Exercise aim
All the entries that follow must be written out again exactly.

Given records
>>>

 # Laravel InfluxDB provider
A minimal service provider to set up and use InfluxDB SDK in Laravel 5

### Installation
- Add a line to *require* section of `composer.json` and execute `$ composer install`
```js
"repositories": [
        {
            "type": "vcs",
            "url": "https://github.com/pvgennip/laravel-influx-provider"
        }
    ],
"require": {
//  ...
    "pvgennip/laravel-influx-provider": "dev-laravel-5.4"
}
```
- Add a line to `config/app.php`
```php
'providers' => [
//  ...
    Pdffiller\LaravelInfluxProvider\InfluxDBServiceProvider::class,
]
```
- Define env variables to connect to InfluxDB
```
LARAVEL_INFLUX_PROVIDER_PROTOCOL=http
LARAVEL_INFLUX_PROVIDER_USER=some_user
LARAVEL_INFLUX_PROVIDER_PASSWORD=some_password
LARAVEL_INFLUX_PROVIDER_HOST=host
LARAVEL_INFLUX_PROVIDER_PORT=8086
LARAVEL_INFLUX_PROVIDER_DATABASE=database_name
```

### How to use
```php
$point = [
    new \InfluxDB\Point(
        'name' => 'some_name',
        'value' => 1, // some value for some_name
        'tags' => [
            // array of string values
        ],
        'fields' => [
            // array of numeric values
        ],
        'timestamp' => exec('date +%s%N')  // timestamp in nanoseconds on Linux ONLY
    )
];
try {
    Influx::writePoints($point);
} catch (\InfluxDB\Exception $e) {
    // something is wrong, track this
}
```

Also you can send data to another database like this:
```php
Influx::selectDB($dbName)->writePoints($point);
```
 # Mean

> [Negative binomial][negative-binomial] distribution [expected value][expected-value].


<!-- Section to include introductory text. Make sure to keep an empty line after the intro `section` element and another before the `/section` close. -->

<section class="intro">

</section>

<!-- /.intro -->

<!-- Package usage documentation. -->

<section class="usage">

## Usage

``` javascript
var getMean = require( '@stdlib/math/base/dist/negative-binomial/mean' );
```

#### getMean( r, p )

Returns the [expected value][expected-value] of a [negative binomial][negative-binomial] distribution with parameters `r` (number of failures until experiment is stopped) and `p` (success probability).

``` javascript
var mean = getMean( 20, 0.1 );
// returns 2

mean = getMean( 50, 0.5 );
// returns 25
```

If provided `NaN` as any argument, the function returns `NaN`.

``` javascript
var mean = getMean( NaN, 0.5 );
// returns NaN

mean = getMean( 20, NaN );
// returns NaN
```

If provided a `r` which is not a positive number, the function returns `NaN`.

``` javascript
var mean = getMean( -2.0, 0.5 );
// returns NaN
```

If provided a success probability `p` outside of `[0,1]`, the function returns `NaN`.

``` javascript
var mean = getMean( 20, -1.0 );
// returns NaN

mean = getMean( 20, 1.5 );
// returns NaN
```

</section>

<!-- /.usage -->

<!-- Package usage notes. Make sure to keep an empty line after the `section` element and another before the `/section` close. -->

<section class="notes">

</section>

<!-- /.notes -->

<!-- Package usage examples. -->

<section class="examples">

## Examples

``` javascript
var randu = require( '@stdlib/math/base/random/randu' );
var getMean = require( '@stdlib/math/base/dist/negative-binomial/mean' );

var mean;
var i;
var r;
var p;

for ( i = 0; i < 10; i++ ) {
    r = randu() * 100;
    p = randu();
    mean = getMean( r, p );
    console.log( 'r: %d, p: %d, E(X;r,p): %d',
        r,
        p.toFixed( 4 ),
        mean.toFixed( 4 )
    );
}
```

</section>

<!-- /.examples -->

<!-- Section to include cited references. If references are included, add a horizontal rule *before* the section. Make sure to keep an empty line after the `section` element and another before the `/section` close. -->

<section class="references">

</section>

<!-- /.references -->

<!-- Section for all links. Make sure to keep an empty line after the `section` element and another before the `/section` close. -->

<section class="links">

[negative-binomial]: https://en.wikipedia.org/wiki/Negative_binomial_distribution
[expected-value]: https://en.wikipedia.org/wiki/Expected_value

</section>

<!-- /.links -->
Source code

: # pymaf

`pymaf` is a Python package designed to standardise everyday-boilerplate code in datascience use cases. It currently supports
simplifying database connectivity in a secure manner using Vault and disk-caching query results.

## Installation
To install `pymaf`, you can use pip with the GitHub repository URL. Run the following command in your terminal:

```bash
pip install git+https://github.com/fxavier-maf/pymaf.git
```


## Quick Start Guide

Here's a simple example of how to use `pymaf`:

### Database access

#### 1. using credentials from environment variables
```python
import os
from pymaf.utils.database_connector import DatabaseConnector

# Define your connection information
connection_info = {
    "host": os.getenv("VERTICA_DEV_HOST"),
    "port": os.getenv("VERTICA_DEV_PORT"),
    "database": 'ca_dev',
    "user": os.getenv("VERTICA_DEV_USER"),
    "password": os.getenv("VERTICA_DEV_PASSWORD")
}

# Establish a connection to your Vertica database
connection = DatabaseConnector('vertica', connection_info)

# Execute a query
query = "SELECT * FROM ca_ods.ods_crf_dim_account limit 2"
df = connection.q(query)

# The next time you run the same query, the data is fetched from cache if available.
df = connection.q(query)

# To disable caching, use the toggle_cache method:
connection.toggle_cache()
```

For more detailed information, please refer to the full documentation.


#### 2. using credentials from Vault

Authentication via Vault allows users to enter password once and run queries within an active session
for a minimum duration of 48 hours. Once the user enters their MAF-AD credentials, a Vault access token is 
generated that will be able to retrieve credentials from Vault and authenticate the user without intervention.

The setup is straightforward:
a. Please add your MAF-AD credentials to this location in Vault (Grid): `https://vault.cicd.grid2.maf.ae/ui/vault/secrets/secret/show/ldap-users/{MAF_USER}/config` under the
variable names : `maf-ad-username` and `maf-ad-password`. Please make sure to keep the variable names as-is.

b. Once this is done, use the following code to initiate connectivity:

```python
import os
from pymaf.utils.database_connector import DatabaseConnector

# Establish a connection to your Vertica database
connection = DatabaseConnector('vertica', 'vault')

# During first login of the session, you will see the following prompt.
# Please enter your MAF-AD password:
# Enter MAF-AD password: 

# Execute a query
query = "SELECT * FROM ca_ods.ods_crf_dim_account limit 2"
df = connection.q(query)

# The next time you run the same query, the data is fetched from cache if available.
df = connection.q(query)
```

<<<

Answer
 # Laravel InfluxDB provider
A minimal service provider to set up and use InfluxDB SDK in Laravel 5

### Installation
- Add a line to *require* section of `composer.json` and execute `$ composer install`
```js
"repositories": [
        {
            "type": "vcs",
            "url": "https://github.com/pvgennip/laravel-influx-provider"
        }
    ],
"require": {
//  ...
    "pvgennip/laravel-influx-provider": "dev-laravel-5.4"
}
```
- Add a line to `config/app.php`
```php
'providers' => [
//  ...
    Pdffiller\LaravelInfluxProvider\InfluxDBServiceProvider::class,
]
```
- Define env variables to connect to InfluxDB
```
LARAVEL_INFLUX_PROVIDER_PROTOCOL=http
LARAVEL_INFLUX_PROVIDER_USER=some_user
LARAVEL_INFLUX_PROVIDER_PASSWORD=some_password
LARAVEL_INFLUX_PROVIDER_HOST=host
LARAVEL_INFLUX_PROVIDER_PORT=8086
LARAVEL_INFLUX_PROVIDER_DATABASE=database_name
```

### How to use
```php
$point = [
    new \InfluxDB\Point(
        'name' => 'some_name',
        'value' => 1, // some value for some_name
        'tags' => [
            // array of string values
        ],
        'fields' => [
            // array of numeric values
        ],
        'timestamp' => exec('date +%s%N')  // timestamp in nanoseconds on Linux ONLY
    )
];
try {
    Influx::writePoints($point);
} catch (\InfluxDB\Exception $e) {
    // something is wrong, track this
}
```

Also you can send data to another database like this:
```php
Influx::selectDB($dbName)->writePoints($point);
```
 # Mean

> [Negative binomial][negative-binomial] distribution [expected value][expected-value].


<!-- Section to include introductory text. Make sure to keep an empty line after the intro `section` element and another before the `/section` close. -->

<section class="intro">

</section>

<!-- /.intro -->

<!-- Package usage documentation. -->

<section class="usage">

## Usage

``` javascript
var getMean = require( '@stdlib/math/base/dist/negative-binomial/mean' );
```

#### getMean( r, p )

Returns the [expected value][expected-value] of a [negative binomial][negative-binomial] distribution with parameters `r` (number of failures until experiment is stopped) and `p` (success probability).

``` javascript
var mean = getMean( 20, 0.1 );
// returns 2

mean = getMean( 50, 0.5 );
// returns 25
```

If provided `NaN` as any argument, the function returns `NaN`.

``` javascript
var mean = getMean( NaN, 0.5 );
// returns NaN

mean = getMean( 20, NaN );
// returns NaN
```

If provided a `r` which is not a positive number, the function returns `NaN`.

``` javascript
var mean = getMean( -2.0, 0.5 );
// returns NaN
```

If provided a success probability `p` outside of `[0,1]`, the function returns `NaN`.

``` javascript
var mean = getMean( 20, -1.0 );
// returns NaN

mean = getMean( 20, 1.5 );
// returns NaN
```

</section>

<!-- /.usage -->

<!-- Package usage notes. Make sure to keep an empty line after the `section` element and another before the `/section` close. -->

<section class="notes">

</section>

<!-- /.notes -->

<!-- Package usage examples. -->

<section class="examples">

## Examples

``` javascript
var randu = require( '@stdlib/math/base/random/randu' );
var getMean = require( '@stdlib/math/base/dist/negative-binomial/mean' );

var mean;
var i;
var r;
var p;

for ( i = 0; i < 10; i++ ) {
    r = randu() * 100;
    p = randu();
    mean = getMean( r, p );
    console.log( 'r: %d, p: %d, E(X;r,p): %d',
        r,
        p.toFixed( 4 ),
        mean.toFixed( 4 )
    );
}
```

</section>

<!-- /.examples -->

<!-- Section to include cited references. If references are included, add a horizontal rule *before* the section. Make sure to keep an empty line after the `section` element and another before the `/section` close. -->

<section class="references">

</section>

<!-- /.references -->

<!-- Section for all links. Make sure to keep an empty line after the `section` element and another before the `/section` close. -->

<section class="links">

[negative-binomial]: https://en.wikipedia.org/wiki/Negative_binomial_distribution
[expected-value]: https://en.wikipedia.org/wiki/Expected_value

</section>

<!-- /.links -->
Source code

: # pymaf

`pymaf` is a Python package designed to standardise everyday-boilerplate code in datascience use cases. It currently supports
simplifying database connectivity in a secure manner using Vault and disk-caching query results.

## Installation
To install `pymaf`, you can use pip with the GitHub repository URL. Run the following command in your terminal:

```bash
pip install git+https://github.com/fxavier-maf/pymaf.git
```


## Quick Start Guide

Here's a simple example of how to use `pymaf`:

### Database access

#### 1. using credentials from environment variables
```python
import os
from pymaf.utils.database_connector import DatabaseConnector

# Define your connection information
connection_info = {
    "host": os.getenv("VERTICA_DEV_HOST"),
    "port": os.getenv("VERTICA_DEV_PORT"),
    "database": 'ca_dev',
    "user": os.getenv("VERTICA_DEV_USER"),
    "password": os.getenv("VERTICA_DEV_PASSWORD")
}

# Establish a connection to your Vertica database
connection = DatabaseConnector('vertica', connection_info)

# Execute a query
query = "SELECT * FROM ca_ods.ods_crf_dim_account limit 2"
df = connection.q(query)

# The next time you run the same query, the data is fetched from cache if available.
df = connection.q(query)

# To disable caching, use the toggle_cache method:
connection.toggle_cache()
```

For more detailed information, please refer to the full documentation.


#### 2. using credentials from Vault

Authentication via Vault allows users to enter password once and run queries within an active session
for a minimum duration of 48 hours. Once the user enters their MAF-AD credentials, a Vault access token is 
generated that will be able to retrieve credentials from Vault and authenticate the user without intervention.

The setup is straightforward:
a. Please add your MAF-AD credentials to this location in Vault (Grid): `https://vault.cicd.grid2.maf.ae/ui/vault/secrets/secret/show/ldap-users/{MAF_USER}/config` under the
variable names : `maf-ad-username` and `maf-ad-password`. Please make sure to keep the variable names as-is.

b. Once this is done, use the following code to initiate connectivity:

```python
import os
from pymaf.utils.database_connector import DatabaseConnector

# Establish a connection to your Vertica database
connection = DatabaseConnector('vertica', 'vault')

# During first login of the session, you will see the following prompt.
# Please enter your MAF-AD password:
# Enter MAF-AD password: 

# Execute a query
query = "SELECT * FROM ca_ods.ods_crf_dim_account limit 2"
df = connection.q(query)

# The next time you run the same query, the data is fetched from cache if available.
df = connection.q(query)
```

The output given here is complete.